Levando em consideração a concepção de Joan Scott , “o gênero é um elemento constitutivo
de relações sociais baseado nas diferenças percebidas entre os sexos, e o gênero é uma forma primeira
de significar as relações de poder.” (SCOTT, 1996, p. 11), observamos que a historiadora norteamericana estabelece noções que devem ser colocadas para o estudo de gênero. Considera, nestes
termos, a importância de elementos como classe social e etnia/raça para se compreender o papel social
das mulheres. As sugestões de Joan Scott no que tange à utilização do gênero como categoria de
análise são elementares:
Os (as) historiadores (as) devem, preferivelmente, examinar as maneiras como as
identidades de gênero são realmente construídas e relacionar seus achados com toda
uma série de atividades, organizações sociais e representações culturais
historicamente situadas. (SCOTT, 1996, p.12)
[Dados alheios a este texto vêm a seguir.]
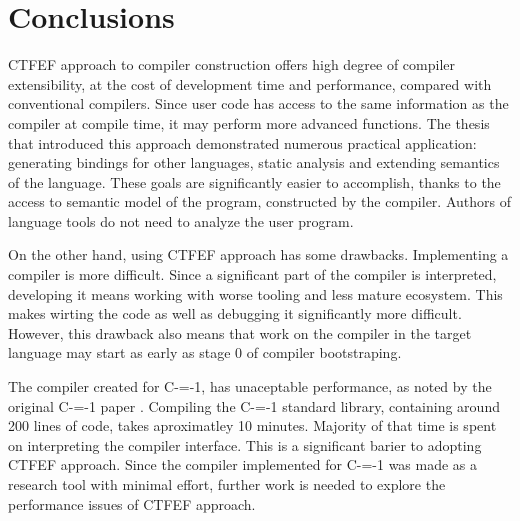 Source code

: \section{Conclusions}

CTFEF approach to compiler construction offers high degree of compiler extensibility, at the cost of development time and performance, compared with conventional compilers.
Since user code has access to the same information as the compiler at compile time, it may perform more advanced functions.
The thesis that introduced this approach \cite{grabski2020} demonstrated numerous practical application: generating bindings for other languages, static analysis and extending semantics of the language.
These goals are significantly easier to accomplish, thanks to the access to semantic model of the program, constructed by the compiler.
Authors of language tools do not need to analyze the user program.

On the other hand, using CTFEF approach has some drawbacks. Implementing a compiler is more difficult.
Since a significant part of the compiler is interpreted, developing it means working with worse tooling and less mature ecosystem.
This makes wirting the code as well as debugging it significantly more difficult.
However, this drawback also means that work on the compiler in the target language may start as early as stage 0 of compiler bootstraping\cite{puntambekar:compiler_design, novillo2007gcc}.

The compiler created for C-=-1, has unaceptable performance, as noted by the original C-=-1 paper \cite{grabski2022compilation}.
Compiling the C-=-1 standard library, containing around 200 lines of code, takes aproximatley 10 minutes.
Majority of that time is spent on interpreting the compiler interface.
This is a significant barier to adopting CTFEF approach.
Since the compiler implemented for C-=-1 was made as a research tool with minimal effort, further work is needed to explore the performance issues of CTFEF approach.
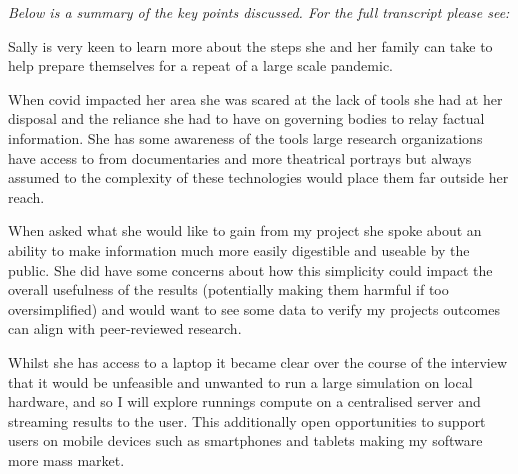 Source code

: \textit{Below is a summary of the key points discussed. For the full transcript please see: }

Sally is very keen to learn more about the steps she and her family can take to help prepare themselves for a repeat of a large scale pandemic. 

When covid impacted her area she was scared at the lack of tools she had at her disposal and the reliance she had to have on governing bodies to relay factual information. She has some awareness of the tools large research organizations have access to from documentaries and more theatrical portrays but always assumed to the complexity of these technologies would place them far outside her reach.

When asked what she would like to gain from my project she spoke about an ability to make information much more easily digestible and useable by the public. She did have some concerns about how this simplicity could impact the overall usefulness of the results (potentially making them harmful if too oversimplified) and would want to see some data to verify my projects outcomes can align with peer-reviewed research.

Whilst she has access to a laptop it became clear over the course of the interview that it would be unfeasible and unwanted to run a large simulation on local hardware, and so I will explore runnings compute on a centralised server and streaming results to the user. This additionally open opportunities to support users on mobile devices such as smartphones and tablets making my software more mass market.

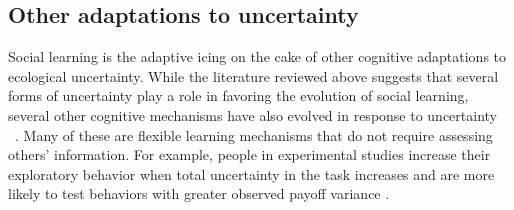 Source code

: \documentclass[letterpaper,11.5pt]{scrartcl}
\newcommand{\cm}[1]{{\textcolor{mypurple} {({\tiny CM:} #1)}}}
\begin{document}
\subsection{Other adaptations to uncertainty} 

Social learning is the adaptive icing on the cake of other cognitive adaptations to ecological uncertainty. 
While the literature reviewed above suggests that several forms of uncertainty play a role in favoring the evolution of social learning, several other cognitive mechanisms have also evolved in response to uncertainty ~\cite{volz2012}. Many of these are flexible learning mechanisms that do not require assessing others' information. For example, people in experimental studies increase their exploratory behavior when total uncertainty in the task increases and are more likely to test %
behaviors with greater observed payoff variance \cite{Wilson2014,Gershman2019}.
\end{document}
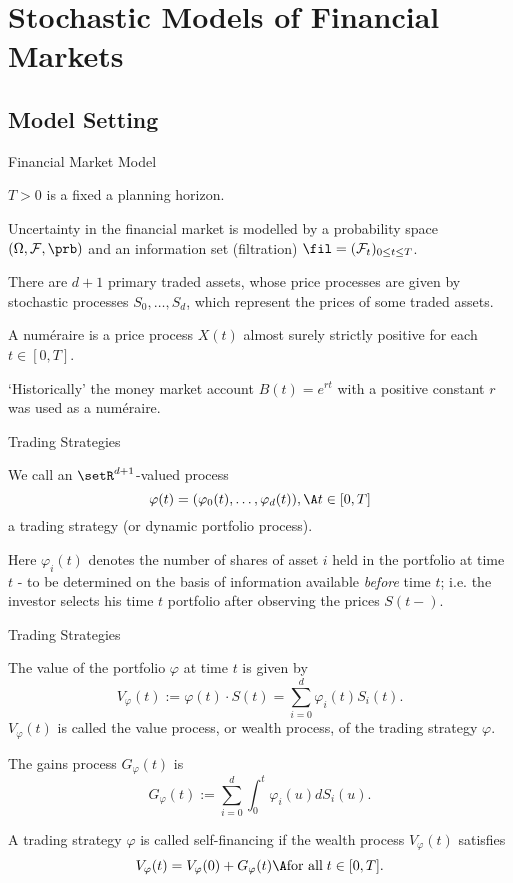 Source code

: \section{Stochastic Models of Financial Markets}
\subsection{Model Setting}

{ Financial Market Model}
\item<1->
$T>0$ is a fixed a planning horizon.
\item<2->
Uncertainty in the financial market is modelled by a probability
space $(\Omega, {\cal F},\prb)$ and an information set  (filtration) $\fil =({\cal
F}_t)_{0\leq t\leq T}$.
\item<3->
There are $d+1$ primary traded assets, whose price processes are
given by stochastic processes $S_0, \ldots, S_d$, which represent
the prices of some traded assets.
\item<4->
A num\'{e}raire is a price process $X(t)$ almost surely strictly
positive for each $t \in [0,T]$.
\item<5->
\lq {Historically}' the money market account $B(t)=e^{rt}$ with a
positive constant $r$ was used as a
num\'{e}raire.

{ Trading Strategies}

\item<1->  We call an $\setR^{d+1}$-valued process
$$
\varphi(t) = (\varphi_0(t), \ldots, \varphi_d(t)), \A t \in [0,T]
$$
a trading strategy (or dynamic portfolio process).
\item<2->
Here $\varphi_i(t)$ denotes the number of shares of asset $i$ held
in the portfolio at time $t$ - to be determined on the basis of
information available {\it before} time $t$; i.e. the investor
selects his time $t$ portfolio after observing the prices $S(t-)$.

{ Trading Strategies}
\item<1->  The value of the portfolio $\varphi$ at time $t$ is
given by
$$
V_\varphi(t) :=  \varphi(t) \cdot S(t) = \sum_{i=0}^d \varphi_i(t)
S_i(t).
$$
$V_\varphi(t)$ is called the value process, or wealth process, of
the trading strategy $\varphi$.\ \item<2-> The gains process
$G_\varphi(t)$ is
$$
G_\varphi(t) := \sum_{i=0}^d \int_0^t \varphi_i(u) dS_i(u).
$$
\item<3-> A trading strategy $\varphi$ is called self-financing if
the wealth process $V_\varphi(t)$ satisfies
$$
V_\varphi(t) = V_\varphi(0) + G_\varphi(t)\A \mbox{for all}\; t\in
[0,T].
$$

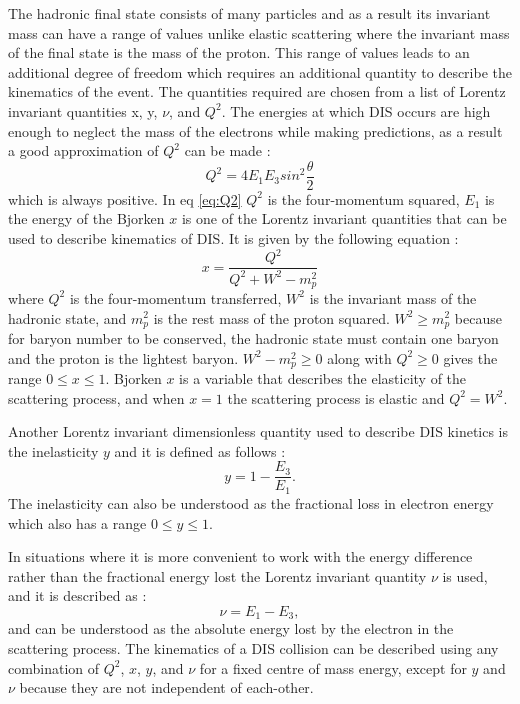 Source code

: \documentclass[journal, a4paper,11pt]{IEEEtran}
\begin{document}
The hadronic final state consists of many particles and as a result its invariant mass can have a range of values unlike elastic scattering where the invariant mass of the final state is the mass of the proton. This range of values leads to an additional degree of freedom which requires an additional quantity to describe the kinematics of the event. The quantities required are chosen from a list of Lorentz invariant quantities x, y, $\nu$, and $Q^2$. 
The energies at which DIS occurs are high enough to neglect the mass of the electrons while making predictions, as a result a good approximation of $Q^2$ can be made \cite{Modern}:
\begin{equation}
	Q^2 = 4E_1E_3sin^2\frac{\theta}{2}
	\label{eq:Q2}
\end{equation}
which is always positive. In eq \ref{eq:Q2} $Q^2$ is the four-momentum squared, $E_1$ is the energy of the
Bjorken $x$ is one of the Lorentz invariant quantities that can be used to describe kinematics of DIS. It is given by the following equation \cite{Modern}: 
\begin{equation}
	x = \frac{Q^2}{Q^2 + W^2 - m_p^2}
	\label{eq:x}
\end{equation}
where $Q^2$ is the four-momentum transferred, $W^2$ is the invariant mass of the hadronic state, and $m_p^2$ is the rest mass of the proton squared. $W^2 \geq m_p^2$ because for baryon number to be conserved, the hadronic state must contain one baryon and the proton is the lightest baryon. $W^2 - m_p^2 \geq 0$ along with $Q^2 \geq 0$ gives the range $0 \leq x \leq 1$. Bjorken $x$ is a variable that describes the elasticity of the scattering process, and when $x = 1$ the scattering process is elastic and $Q^2 = W^2$.

Another Lorentz invariant dimensionless quantity used to describe DIS kinetics is the inelasticity $y$ and it is defined as follows \cite{Modern}:
\begin{equation}
	y = 1-\frac{E_3}{E_1}.
	\label{eq:y}
\end{equation}
The inelasticity can also be understood as the fractional loss in electron energy which also has a range $0 \leq y \leq 1$.

In situations where it is more convenient to work with the energy difference rather than the fractional energy lost the Lorentz invariant quantity $\nu$ is used, and it is described as \cite{Modern}:
\begin{equation}
	\nu = E_1 - E_3,
	\label{eq:nu}
\end{equation}
and can be understood as the absolute energy lost by the electron in the scattering process.
The kinematics of a DIS collision can be described using any combination of $Q^2$, $x$, $y$, and $\nu$ for a fixed centre of mass energy, except for $y$ and $\nu$ because they are not independent of each-other.
\end{document}
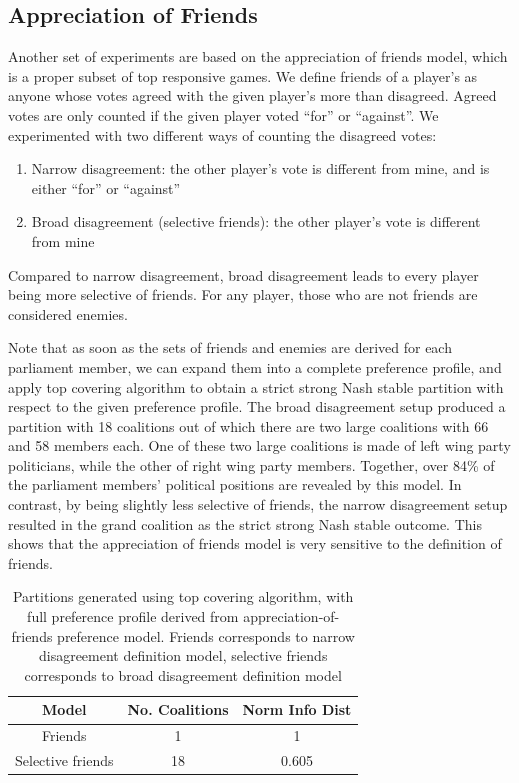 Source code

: \documentclass[letterpaper]{article} %
\theoremstyle{definition}
\begin{document}
\subsection{Appreciation of Friends}
Another set of experiments are based on the appreciation of friends model, which is a proper subset of top responsive games. We define friends of a player's as anyone whose votes agreed with the given player's more than disagreed. Agreed votes are only counted if the given player voted ``for'' or ``against''. We experimented with two different ways of counting the disagreed votes:

\begin{enumerate}
  \item Narrow disagreement: the other player's vote is different from mine, and is either ``for'' or ``against''
  \item Broad disagreement (selective friends): the other player's vote is different from mine
\end{enumerate}

Compared to narrow disagreement, broad disagreement leads to every player being more selective of friends. For any player, those who are not friends are considered enemies.

Note that as soon as the sets of friends and enemies are derived for each parliament member, we can expand them into a complete preference profile, and apply top covering algorithm to obtain a strict strong Nash stable partition with respect to the given preference profile. The broad disagreement setup produced a partition with 18 coalitions out of which there are two large coalitions with 66 and 58 members each. One of these two large coalitions is made of left wing party politicians, while the other of right wing party members. Together, over 84\% of the parliament members' political positions are revealed by this model. In contrast, by being slightly less selective of friends, the narrow disagreement setup resulted in the grand coalition as the strict strong Nash stable outcome. This shows that the appreciation of friends model is very sensitive to the definition of friends.

\begin{table}[h!]
\centering
\begin{tabular}{c|c|c}
\hline
Model & No. Coalitions & Norm Info Dist \\
\hline
Friends & 1 & 1 \\
Selective friends & 18 & 0.605 \\
\hline
\end{tabular}
\caption{Partitions generated using top covering algorithm, with full preference profile derived from appreciation-of-friends preference model. Friends corresponds to narrow disagreement definition model, selective friends corresponds to broad disagreement definition model}
\label{table:friends_models}
\end{table}
\end{document}
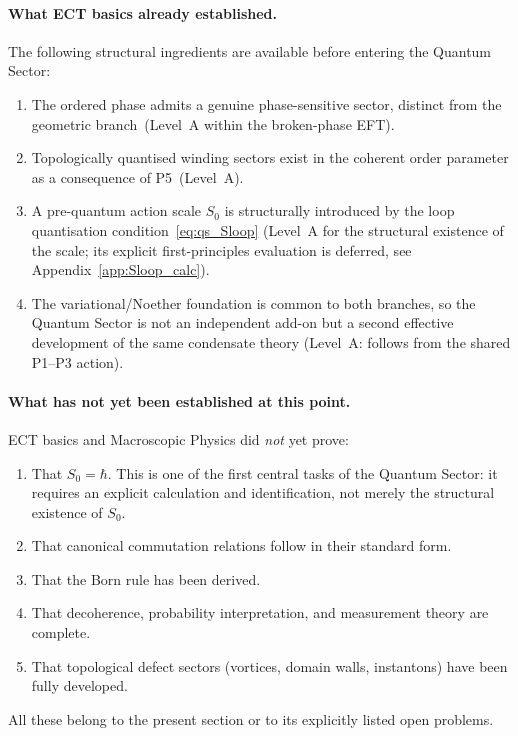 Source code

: \paragraph{What ECT basics already established.}
The following structural ingredients are available before
entering the Quantum Sector:
\begin{enumerate}[label=(\roman*)]
  \item The ordered phase admits a genuine phase-sensitive sector,
    distinct from the geometric branch~(Level~A within the
    broken-phase EFT).
  \item Topologically quantised winding sectors exist in the
    coherent order parameter as a consequence of P5~(Level~A).
  \item A pre-quantum action scale $S_0$ is structurally
    introduced by the loop quantisation condition~\eqref{eq:qs_Sloop}
    (Level~A for the structural existence of the scale;
    its explicit first-principles evaluation is deferred,
    see Appendix~\ref{app:Sloop_calc}).
  \item The variational/Noether foundation is common to both
    branches, so the Quantum Sector is not an independent add-on
    but a second effective development of the same condensate
    theory (Level~A: follows from the shared P1--P3 action).
\end{enumerate}

\paragraph{What has not yet been established at this point.}
ECT basics and Macroscopic Physics did \emph{not} yet prove:
\begin{enumerate}[label=(\roman*)]
  \item That $S_0 = \hbar$.
    This is one of the first central tasks of the Quantum Sector:
    it requires an explicit calculation and identification,
    not merely the structural existence of $S_0$.
  \item That canonical commutation relations follow in their
    standard form.
  \item That the Born rule has been derived.
  \item That decoherence, probability interpretation, and
    measurement theory are complete.
  \item That topological defect sectors (vortices, domain walls,
    instantons) have been fully developed.
\end{enumerate}
All these belong to the present section or to its explicitly
listed open problems.

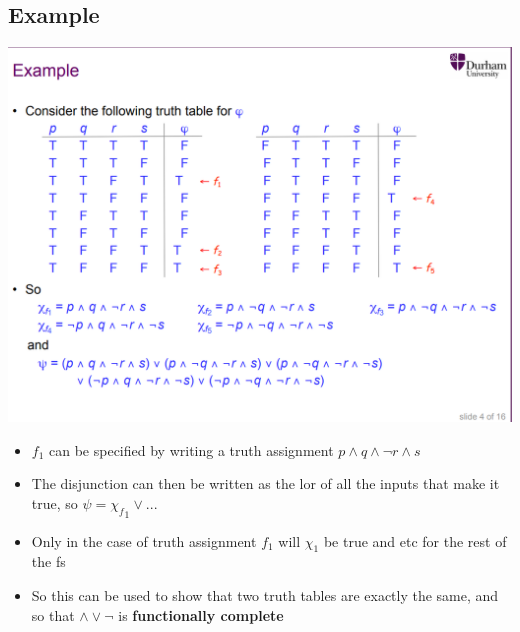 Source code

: \documentclass{article}[18pt]
\begin{document}
\subsection{Example}
\includegraphics[width=\textwidth]{Fig1.png}
\begin{itemize}
\item $f_1$ can be specified by writing a truth assignment $p\land q\land \lnot r \land s$ 
\item The disjunction can then be written as the lor of all the inputs that make it true, so $\psi={\chi_f}_1\lor...$
\item Only in the case of truth assignment $f_1$ will $\chi_1$ be true and etc for the rest of the fs
\item So this can be used to show that two truth tables are exactly the same, and so that $\land \lor \lnot$ is \textbf{functionally complete}
\end{itemize}
\end{document}

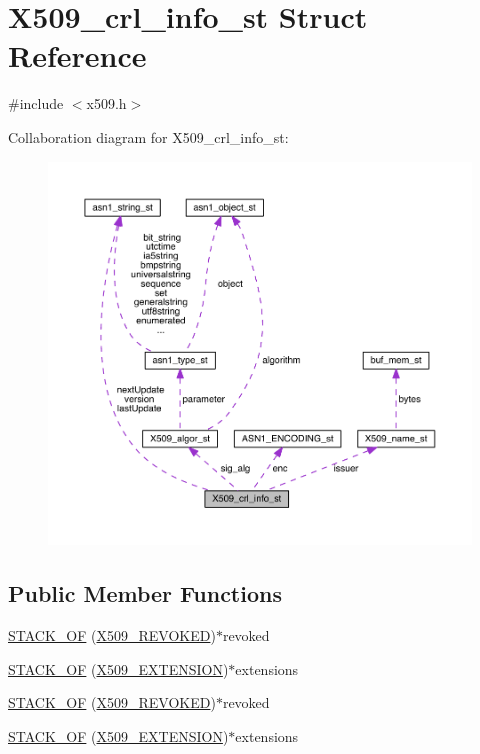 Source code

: \hypertarget{struct_x509__crl__info__st}{}\section{X509\+\_\+crl\+\_\+info\+\_\+st Struct Reference}
\label{struct_x509__crl__info__st}


{\ttfamily \#include $<$x509.\+h$>$}



Collaboration diagram for X509\+\_\+crl\+\_\+info\+\_\+st\+:\nopagebreak
\begin{figure}[H]
\begin{center}
\leavevmode
\includegraphics[width=350pt]{struct_x509__crl__info__st__coll__graph}
\end{center}
\end{figure}
\subsection*{Public Member Functions}
\begin{DoxyCompactItemize}
\item 
\hyperlink{struct_x509__crl__info__st_a82a8f4f29ab865601e3147e9fe4a0202}{S\+T\+A\+C\+K\+\_\+\+OF} (\hyperlink{crypto_2ossl__typ_8h_a7acf7587e6ca6c321a6d017c2f36ac4e}{X509\+\_\+\+R\+E\+V\+O\+K\+ED})$\ast$revoked
\item 
\hyperlink{struct_x509__crl__info__st_a9674726b03b076fb4ef08b04c1417a0d}{S\+T\+A\+C\+K\+\_\+\+OF} (\hyperlink{crypto_2x509_2x509_8h_ab2f7f7dc0ced8684e0cbfc818e408304}{X509\+\_\+\+E\+X\+T\+E\+N\+S\+I\+ON})$\ast$extensions
\item 
\hyperlink{struct_x509__crl__info__st_a82a8f4f29ab865601e3147e9fe4a0202}{S\+T\+A\+C\+K\+\_\+\+OF} (\hyperlink{crypto_2ossl__typ_8h_a7acf7587e6ca6c321a6d017c2f36ac4e}{X509\+\_\+\+R\+E\+V\+O\+K\+ED})$\ast$revoked
\item 
\hyperlink{struct_x509__crl__info__st_a9674726b03b076fb4ef08b04c1417a0d}{S\+T\+A\+C\+K\+\_\+\+OF} (\hyperlink{crypto_2x509_2x509_8h_ab2f7f7dc0ced8684e0cbfc818e408304}{X509\+\_\+\+E\+X\+T\+E\+N\+S\+I\+ON})$\ast$extensions
\end{DoxyCompactItemize}
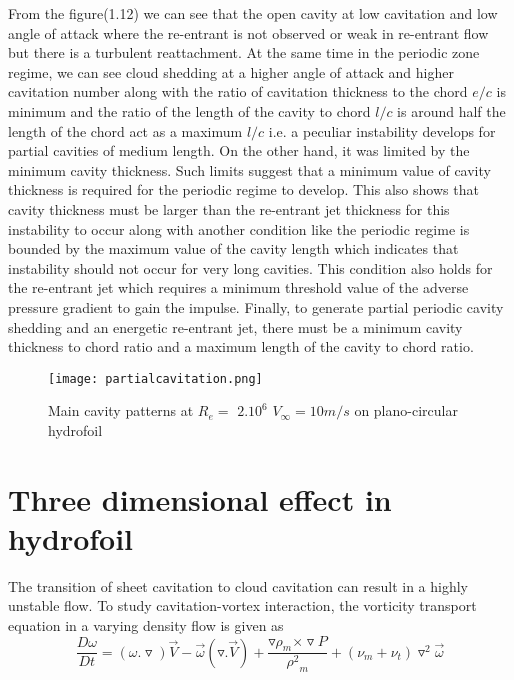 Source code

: From the figure(1.12) we can see that the open cavity at low
cavitation and low angle of attack where the re-entrant is not
observed or weak in re-entrant flow but there is a turbulent
reattachment. At the same time in the periodic zone regime, we can see
cloud shedding at a higher angle of attack and higher cavitation
number along with the ratio of cavitation thickness to the chord $e/c$
is minimum and the ratio of the length of the cavity to chord $l/c$ is
around half the length of the chord act as a maximum $l/c$ i.e. a
peculiar instability develops for partial cavities of medium
length. On the other hand, it was limited by the minimum cavity
thickness. Such limits suggest that a minimum value of cavity
thickness is required for the periodic regime to develop. This also
shows that cavity thickness must be larger than the re-entrant jet
thickness for this instability to occur along with another condition
like the periodic regime is bounded by the maximum value of the cavity
length which indicates that instability should not occur for very long
cavities. This condition also holds for the re-entrant jet which
requires a minimum threshold value of the adverse pressure gradient to
gain the impulse. Finally, to generate partial periodic cavity shedding 
and an energetic re-entrant jet, there must be a minimum cavity thickness
to chord ratio and a maximum length of the cavity to chord ratio. \\

\begin{figure}[H]
 \centering
 \texttt{[image: partialcavitation.png]}
 \caption{Main cavity patterns at $R_e =$ $2.{10}^6$ ${V_{\infty}}
   =10{m}/{s}$ on plano-circular hydrofoil \cite{FundamentalsofCavitation.2004}}
  \label{fig:fig12}
\end{figure}

\section{Three dimensional effect in hydrofoil}
The transition of sheet cavitation to cloud cavitation can result in a
highly unstable flow. To study cavitation-vortex
interaction\cite{JI2015}, the vorticity transport equation in a
varying density flow is given as
\begin{equation}
\frac{D\omega}{Dt}=({\omega.\triangledown})\vec{V}
-\vec{\omega}(\triangledown.\vec{V}) + \frac{{\triangledown{\rho}_m}
  {\times\triangledown P}}{{{\rho}^2}_m} +({\nu}_m
+{\nu}_t){{\triangledown}^2}\vec{\omega}
\end{equation}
No que diz respeito ao Brasil do século XIX, ou seja, uma sociedade escravocrata, patriarcal,
uma sociedade onde o direito à cidadania era concedido a uma parcela ínfima da população e em
processo de descolonização, levando em consideração a transferência da corte portuguesa e a abertura
dos portos em 1808, o trânsito de estrangeiros tornou-se intenso: representantes governamentais,
comerciantes, artistas e naturalistas, proporcionavam uma aproximação mais efetiva com artigos,
modas e ideias europeias. Além de trazer em suas bagagens inovações e notícias vindas da Europa,
alguns estrangeiros escreveram acerca de suas experiências de viagem.
Assim, a literatura de viagem foi tratada pela historiografia de formas diferentes pelos
intelectuais brasileiros, ora ridicularizada, considerada inadequada à realidade, ora mal recebida por
conta da inclusão das camadas populares, uma visão identificada com a cultura européia, elitizada. A
esse respeito Miriam Moreira Leite escreve que:
Apesar dessas diferentes reações, os viajantes foram responsáveis por uma série de
representações, que se incorporaram à historiografia do século XIX, possivelmente
por reforçarem as representações nacionais. (LEITE, 1981, p.31)
Na obra A condição feminina no Rio de Janeiro, século XIX, Miriam Leite realiza um
levantamento de relatos de viajantes que passaram pelo Brasil no século XIX, entre eles o de Maria
Graham, e que testemunharam a condição da mulher em diferentes círculos sociais. Podemos destacar
aqui a noções de classe e raça/etnia que Joan Scott traz como sendo imprescindíveis para os estudos de
gênero. Ao organizar os relatos de diferentes viajantes em espaços distintos da sociedade brasileira
Miriam Leite atesta o que escreve Scott. Não se deve estudar o gênero de forma isolada, deve-se ter
em mente que as relações de gênero vêm acompanhadas dos conceitos já citados.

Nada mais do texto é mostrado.